CMTM5 was predominately localized in the cytoplasm (Fig. 1A). The negative expression, weak expression and medium or strong expression of CMTM5 in prostate tumor tissue samples were 47.1% (33/70), 35.7% (25/70) and 17.1% (12/70), respectively. By contrast, CMTM5 in the 70 normal prostate tissue samples was either strongly (37/70; 52.9%) or moderately (30/70; 42.9%) expressed, with only a few with weakly positive staining (3/70; 4.3%). This indicated that the high expression of CMTM5 was significantly lower in PCa tissues compared with that in normal prostate tissues (P<0.001; Fig. 1B). Western blotting and RT-qPCR results suggested that the protein and mRNA expression levels of CMTM5 were significantly downregulated in PCa tissues compared with adjacent tissues (both P<0.001; Fig. 1C-E).

The immunohistochemistry results identified that EGFR was mainly localized on the cell biofilm system, such as plasma membrane, endoplasmic reticulum and vacuolar, as well as a small amount on the nuclear and cytoplasmic matrix (Fig. 2A). In the 70 PCa tissues, 64 samples (91.4%) showed high EGFR expression and only 6 samples (8.6%) showed low EGFR expression. However, in the 70 adjacent prostate tissues, low EGFR expression was found in 39 samples (55.7%) and high EGFR expression in 31 samples (44.3%) (P<0.01; Fig. 2B). The RT-qPCR results demonstrated that EGFR mRNA expression was upregulated in PCa tissues (P<0.001; Fig. 2C).

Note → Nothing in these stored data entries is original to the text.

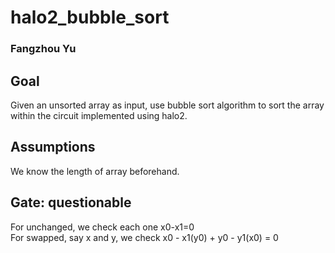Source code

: # halo2_bubble_sort
### Fangzhou Yu

## Goal
Given an unsorted array as input, use bubble sort algorithm to sort the array within the circuit implemented using halo2.

## Assumptions
We know the length of array beforehand.

## Gate: questionable
For unchanged, we check each one x0-x1=0\
For swapped, say x and y, we check x0 - x1(y0) + y0 - y1(x0) = 0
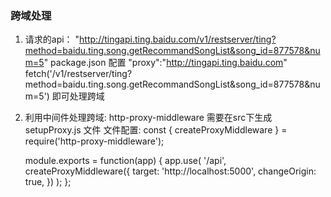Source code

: ### 跨域处理

1. 
   请求的api： "http://tingapi.ting.baidu.com/v1/restserver/ting?method=baidu.ting.song.getRecommandSongList&song_id=877578&num=5"
   package.json 配置 "proxy":"http://tingapi.ting.baidu.com"
   fetch('/v1/restserver/ting?method=baidu.ting.song.getRecommandSongList&song_id=877578&num=5')
   即可处理跨域

2.
   利用中间件处理跨域: http-proxy-middleware
   需要在src下生成 setupProxy.js 文件
   文件配置: 
    const { createProxyMiddleware } = require('http-proxy-middleware');

    module.exports = function(app) {
      app.use(
        '/api',
        createProxyMiddleware({
          target: 'http://localhost:5000',
          changeOrigin: true,
        })
      );
    };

To further confirm this finding, EGFR and p-EGFR expression was detected using western blotting, and found that the protein expression levels of EGFR and p-EGFR were upregulated in PCa tissues (both P<0.05; Fig. 2D and E).

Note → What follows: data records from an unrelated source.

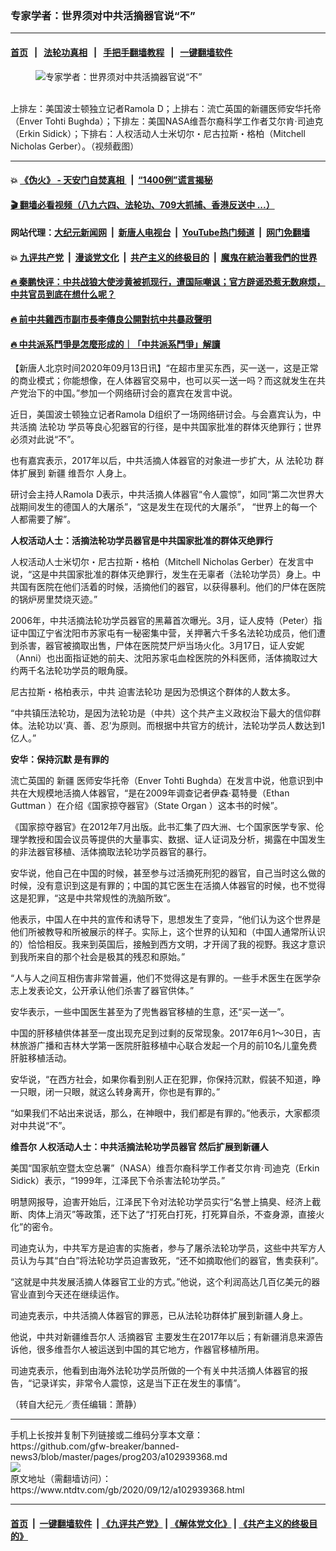 ### 专家学者：世界须对中共活摘器官说“不”
------------------------

#### [首页](https://github.com/gfw-breaker/banned-news3/blob/master/README.md) &nbsp;&nbsp;|&nbsp;&nbsp; [法轮功真相](https://github.com/begood0513/basic/blob/master/README.md)  &nbsp;&nbsp;|&nbsp;&nbsp; [手把手翻墙教程](https://github.com/gfw-breaker/guides/wiki)  &nbsp;&nbsp;|&nbsp;&nbsp; [一键翻墙软件](https://github.com/gfw-breaker/nogfw/blob/master/README.md)  



<div><div class="featured_image">
 <figure>
  <img alt="专家学者：世界须对中共活摘器官说“不”" src="https://i.ntdtv.com/assets/uploads/2020/09/huozhai.jpg"/>
 </figure><br/>
 <span class="caption">
  上排左：美国波士顿独立记者Ramola D；上排右：流亡英国的新疆医师安华托帝（Enver Tohti Bughda）；下排左：美国NASA维吾尔裔科学工作者艾尔肯·司迪克（Erkin Sidick）；下排右：人权活动人士米切尔・尼古拉斯・格柏（Mitchell Nicholas Gerber）。（视频截图）
 </span>
</div>
</div><hr/>

#### 💥 [《伪火》 - 天安门自焚真相 ](http://141.164.51.119:10000/videos/blog/weihuo.html)&nbsp; |&nbsp; [“1400例”谎言揭秘  ](http://141.164.51.119:10000/videos/blog/jiexi1400.html)

#### [ 🎬  翻墙必看视频（八九六四、法轮功、709大抓捕、香港反送中 ...）](https://github.com/gfw-breaker/links/blob/master/banned.md)

#### 网站代理：[大纪元新闻网](http://167.172.10.89:10080/gb/) &nbsp;|&nbsp; [新唐人电视台](http://167.172.10.89:8808/gb/)  &nbsp;|&nbsp; [YouTube热门频道](http://158.247.203.241/youtube.html) &nbsp;|&nbsp; [网门免翻墙](http://158.247.203.241:11000/show.aspx?name=ogHome)

#### 💥 [九评共产党](http://141.164.51.119:10000/videos/res/jiuping/)&nbsp; |&nbsp; [漫谈党文化](http://141.164.51.119:10000/videos/res/mtdwh/)&nbsp; |&nbsp; [共产主义的终极目的](http://141.164.51.119:10000/videos/res/zjmd/)&nbsp; |&nbsp; [魔鬼在統治著我們的世界](http://141.164.51.119:10000/videos/res/TheSpecter/)  

#### [ 🔥  秦鹏快评：中共战狼大使涉黄被抓现行，遭国际嘲讽；官方辟谣恐惹无数麻烦，中共官员到底在想什么呢？](http://141.164.51.119:10000/videos/news/qp03.html)

#### [ 🔥  前中共雞西市副市長李傳良公開對抗中共暴政聲明](http://141.164.51.119:10000/videos/news/../tui/index.html)

#### [ 🔥  中共派系鬥爭是怎麼形成的｜「中共派系鬥爭」解讀](http://141.164.51.119:10000/videos/news/don02.html)

<div><div class="post_content" itemprop="articleBody">
 <p>
  【新唐人北京时间2020年09月13日讯】“在超市里买东西，买一送一，这是正常的商业模式；你能想像，在人体器官交易中，也可以买一送一吗？而这就发生在共产党治下的中国。”参加一个网络研讨会的嘉宾在发言中说。
 </p>
 <p>
  近日，美国波士顿独立记者Ramola D组织了一场网络研讨会。与会嘉宾认为，中共活摘
  <ok href="https://www.ntdtv.com/gb/法轮功.htm">
   法轮功
  </ok>
  学员等良心犯器官的行径，是中共国家批准的群体灭绝罪行；世界必须对此说“不”。
 </p>
 <p>
  也有嘉宾表示，2017年以后，中共活摘人体器官的对象进一步扩大，从
  <ok href="https://www.ntdtv.com/gb/法轮功.htm">
   法轮功
  </ok>
  群体扩展到
  <ok href="https://www.ntdtv.com/gb/新疆.htm">
   新疆
  </ok>
  <ok href="https://www.ntdtv.com/gb/维吾尔.htm">
   维吾尔
  </ok>
  人身上。
 </p>
 <p>
  研讨会主持人Ramola D表示，中共活摘人体器官“令人震惊”，如同“第二次世界大战期间发生的德国人的大屠杀”，“这是发生在现代的大屠杀”， “世界上的每一个人都需要了解”。
 </p>
 <p>
  <strong>
   人权活动人士：活摘法轮功学员器官是中共国家批准的群体灭绝罪行
  </strong>
 </p>
 <p>
  人权活动人士米切尔・尼古拉斯・格柏（Mitchell Nicholas Gerber）在发言中说，“这是中共国家批准的群体灭绝罪行，发生在无辜者（法轮功学员）身上。中共国有医院在他们活着的时候，活摘他们的器官，以获得暴利。他们的尸体在医院的锅炉房里焚烧灭迹。”
 </p>
 <p>
  2006年，中共活摘法轮功学员器官的黑幕首次曝光。3月，证人皮特（Peter）指证中国辽宁省沈阳市苏家屯有一秘密集中营，关押著六千多名法轮功成员，他们遭到杀害，器官被摘取出售，尸体在医院焚尸炉当场火化。3月17日，证人安妮（Anni）也出面指证她的前夫、沈阳苏家屯血栓医院的外科医师，活体摘取过大约两千名法轮功学员的眼角膜。
 </p>
 <p>
  尼古拉斯・格柏表示，中共
  <ok href="https://www.ntdtv.com/gb/迫害法轮功.htm">
   迫害法轮功
  </ok>
  是因为恐惧这个群体的人数太多。
 </p>
 <p>
  “中共镇压法轮功，是因为法轮功是（中共）这个共产主义政权治下最大的信仰群体。法轮功以‘真、善、忍’为原则。而根据中共官方的统计，法轮功学员人数达到1亿人。”
 </p>
 <p>
  <strong>
   安华：保持沉默 是有罪的
  </strong>
 </p>
 <p>
  流亡英国的
  <ok href="https://www.ntdtv.com/gb/新疆.htm">
   新疆
  </ok>
  医师安华托帝（Enver Tohti Bughda）在发言中说，他意识到中共在大规模地活摘人体器官，“是在2009年调查记者伊森‧葛特曼（Ethan Guttman ）在介绍《国家掠夺器官》（State Organ ）这本书的时候”。
 </p>
 <p>
  《国家掠夺器官》在2012年7月出版。此书汇集了四大洲、七个国家医学专家、伦理学教授和国会议员等提供的大量事实、数据、证人证词及分析，揭露在中国发生的非法器官移植、活体摘取法轮功学员器官的暴行。
 </p>
 <p>
  安华说，他自己在中国的时候，甚至参与过活摘死刑犯的器官，自己当时这么做的时候，没有意识到这是有罪的；中国的其它医生在活摘人体器官的时候，也不觉得这是犯罪，“这是中共常规性的洗脑所致”。
 </p>
 <p>
  他表示，中国人在中共的宣传和诱导下，思想发生了变异，“他们认为这个世界是他们所被教导和所被展示的样子。实际上，这个世界的认知和（中国人通常所认识的）恰恰相反。我来到英国后，接触到西方文明，才开阔了我的视野。我这才意识到我所来自的那个社会是极其的残忍和原始。”
 </p>
 <p>
  “人与人之间互相伤害非常普遍，他们不觉得这是有罪的。一些手术医生在医学杂志上发表论文，公开承认他们杀害了器官供体。”
 </p>
 <p>
  安华表示，一些中国医生甚至为了兜售器官移植的生意，还“买一送一”。
 </p>
 <p>
  中国的肝移植供体甚至一度出现充足到过剩的反常现象。2017年6月1～30日，吉林旅游广播和吉林大学第一医院肝脏移植中心联合发起一个月的前10名儿童免费肝脏移植活动。
 </p>
 <p>
  安华说，“在西方社会，如果你看到别人正在犯罪，你保持沉默，假装不知道，睁一只眼，闭一只眼，就这么转身离开，你也是有罪的。”
 </p>
 <p>
  “如果我们不站出来说话，那么，在神眼中，我们都是有罪的。”他表示，大家都须对中共说“不”。
 </p>
 <p>
  <strong>
   <ok href="https://www.ntdtv.com/gb/维吾尔.htm">
    维吾尔
   </ok>
   人权活动人士：中共活摘法轮功学员器官 然后扩展到新疆人
  </strong>
 </p>
 <p>
  美国“国家航空暨太空总署”（NASA）维吾尔裔科学工作者艾尔肯·司迪克（Erkin Sidick）表示，“1999年，江泽民下令杀害法轮功学员。”
 </p>
 <p>
  明慧网报导，迫害开始后，江泽民下令对法轮功学员实行“名誉上搞臭、经济上截断、肉体上消灭”等政策，还下达了“打死白打死，打死算自杀，不查身源，直接火化”的密令。
 </p>
 <p>
  司迪克认为，中共军方是迫害的实施者，参与了屠杀法轮功学员，这些中共军方人员认为与其“白白”将法轮功学员迫害致死，“还不如摘取他们的器官，售卖获利”。
 </p>
 <p>
  “这就是中共发展活摘人体器官工业的方式。”他说，这个利润高达几百亿美元的器官业直到今天还在继续运作。
 </p>
 <p>
  司迪克表示，中共活摘人体器官的罪恶，已从法轮功群体扩展到新疆人身上。
 </p>
 <p>
  他说，中共对新疆维吾尔人
  <ok href="https://www.ntdtv.com/gb/活摘器官.htm">
   活摘器官
  </ok>
  主要发生在2017年以后；有新疆消息来源告诉他，很多维吾尔人被运送到中国的其它地方，作器官移植所用。
 </p>
 <p>
  司迪克表示，他看到由海外法轮功学员所做的一个有关中共活摘人体器官的报告，“记录详实，非常令人震惊，这是当下正在发生的事情”。
 </p>
 <p>
  （转自大纪元／责任编辑：萧静）
 </p>
 <div class="single_ad">
 </div>
</div>
</div>
<hr/>
手机上长按并复制下列链接或二维码分享本文章：<br/>
https://github.com/gfw-breaker/banned-news3/blob/master/pages/prog203/a102939368.md <br/>
<a href='https://github.com/gfw-breaker/banned-news3/blob/master/pages/prog203/a102939368.md'><img src='https://github.com/gfw-breaker/banned-news3/blob/master/pages/prog203/a102939368.md.png'/></a> <br/>
原文地址（需翻墙访问）：https://www.ntdtv.com/gb/2020/09/12/a102939368.html


------------------------
#### [首页](https://github.com/gfw-breaker/banned-news3/blob/master/README.md) &nbsp;|&nbsp; [一键翻墙软件](https://github.com/gfw-breaker/nogfw/blob/master/README.md) &nbsp;| [《九评共产党》](https://github.com/gfw-breaker/9ping.md/blob/master/README.md#九评之一评共产党是什么) | [《解体党文化》](https://github.com/gfw-breaker/jtdwh.md/blob/master/README.md) | [《共产主义的终极目的》](https://github.com/gfw-breaker/gczydzjmd.md/blob/master/README.md)


<img src='http://gfw-breaker.win/banned-news3/pages/prog203/a102939368.md' width='0px' height='0px'/>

To determine the biological function of CMTM5 in pathogenesis of PCa, CMTM5 overexpression was induced in DU145 cells. As shown in Fig. 3A, the lentivirus-mediated overexpression was established, and a higher expression of CMTM5 protein was detected in CMTM5-overexpressing cells (P<0.001). CCK-8 and clone formation assays indicated that the proliferation and colony number of cells were significantly decreased in CMTM5 overexpression group (P<0.05 and P<0.001, respectively; Fig. 3B and C). Moreover, the wound healing assay revealed that CMTM5-overexpressing cells exhibited a lower scratch closure rate compared with that of vector control cells (P<0.001; Fig. 3D). Similarly, the results of the Transwell migration assay indicated that CMTM5 overexpression significantly reduced the number of migrated cells (P<0.001; Fig. 3E). Furthermore, the Transwell invasion assay was conducted to evaluate the effect of CMTM5 overexpression on the invasive ability of DU145 cells, and it was found that CMTM5 overexpression inhibited cell invasion (P<0.001; Fig. 3E). Taken together, these results suggested that CMTM5 inhibited cell proliferation, migration and invasion in vitro.

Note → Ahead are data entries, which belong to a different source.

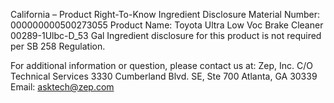  
 
 
California – Product Right-To-Know Ingredient Disclosure 
Material Number: 000000000500273055 
Product Name: Toyota Ultra Low Voc Brake Cleaner 00289-1Ulbc-D_53 Gal 
Ingredient disclosure for this product is not required per SB 258 Regulation. 
 
For additional information or question, please contact us at: 
Zep, Inc. 
C/O Technical Services 
3330 Cumberland Blvd. SE, Ste 700 
Atlanta, GA 30339 
Email: asktech@zep.com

As detected via immunofluorescence, CMTM5 overexpression led to a significant upregulation of E-cadherin expression when compared with control group (Fig. 4A). On the contrary, p-EGFR was negatively expressed in CMTM5-overexpressing cells, but positively expressed in vector control cells (Fig. 4B). Both the results indicated that CMTM5 may inhibit metastasis of PCa according to the expression of the analyzed marker proteins.

As shown in Fig. 5A, CMTM5 overexpression significantly downregulated the protein expression levels of p-AKT, PI3K and Bcl-2 and upregulated Bax protein expression (P<0.001) when compared with the control group. Vector control cells treated with the AKT inhibitor MK-2206 had higher early apoptosis, late apoptosis and necrosis rates compared with those without MK-2206 (P<0.001; Fig. 5B). The late apoptosis and necrosis rates of CMTM5-overexpressing cells treated with MK-2206 were significantly higher compared with those without MK-2206 (P<0.001; Fig. 5B). These findings indicated CMTM5 could promote apoptosis by downregulating the PI3K/AKT signaling pathway components in PCa cells.